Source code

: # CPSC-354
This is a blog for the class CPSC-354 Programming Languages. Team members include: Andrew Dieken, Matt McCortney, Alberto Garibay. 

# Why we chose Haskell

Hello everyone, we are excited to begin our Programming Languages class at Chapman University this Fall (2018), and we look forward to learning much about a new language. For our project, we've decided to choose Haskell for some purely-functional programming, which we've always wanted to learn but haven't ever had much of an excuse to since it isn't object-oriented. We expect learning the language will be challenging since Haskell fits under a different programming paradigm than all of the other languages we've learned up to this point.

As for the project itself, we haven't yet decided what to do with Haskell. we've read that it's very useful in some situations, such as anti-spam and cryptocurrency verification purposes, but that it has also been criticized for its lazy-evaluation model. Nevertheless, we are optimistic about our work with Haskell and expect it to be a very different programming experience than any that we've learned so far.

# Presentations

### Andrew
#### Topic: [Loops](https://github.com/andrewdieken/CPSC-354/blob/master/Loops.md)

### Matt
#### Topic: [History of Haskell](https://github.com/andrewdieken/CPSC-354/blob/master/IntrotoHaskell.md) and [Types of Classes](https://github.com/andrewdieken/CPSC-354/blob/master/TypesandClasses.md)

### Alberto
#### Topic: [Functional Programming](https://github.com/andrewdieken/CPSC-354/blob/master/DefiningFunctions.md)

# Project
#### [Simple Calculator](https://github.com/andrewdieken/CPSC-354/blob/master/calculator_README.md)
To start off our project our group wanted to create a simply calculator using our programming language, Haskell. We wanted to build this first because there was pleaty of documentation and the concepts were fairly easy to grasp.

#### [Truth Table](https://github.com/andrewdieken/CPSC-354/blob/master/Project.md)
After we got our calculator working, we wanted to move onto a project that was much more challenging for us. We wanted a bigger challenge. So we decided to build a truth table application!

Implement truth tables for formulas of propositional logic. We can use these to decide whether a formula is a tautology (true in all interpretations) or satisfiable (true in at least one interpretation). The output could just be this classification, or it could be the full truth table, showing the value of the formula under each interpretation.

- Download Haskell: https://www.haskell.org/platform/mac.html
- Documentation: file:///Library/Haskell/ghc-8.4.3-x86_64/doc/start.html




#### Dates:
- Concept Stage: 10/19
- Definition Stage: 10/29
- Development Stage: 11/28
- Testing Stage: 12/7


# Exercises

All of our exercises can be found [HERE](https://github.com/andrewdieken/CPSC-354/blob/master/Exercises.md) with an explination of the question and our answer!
+ + +
TASK TO COMPLETE -
Would you repeat the lines from the one containing "- Development Stage: 11/28" through the end of the data, exactly, with nothing before or after them?

THE ANSWER -
- Development Stage: 11/28
- Testing Stage: 12/7


# Exercises

All of our exercises can be found [HERE](https://github.com/andrewdieken/CPSC-354/blob/master/Exercises.md) with an explination of the question and our answer!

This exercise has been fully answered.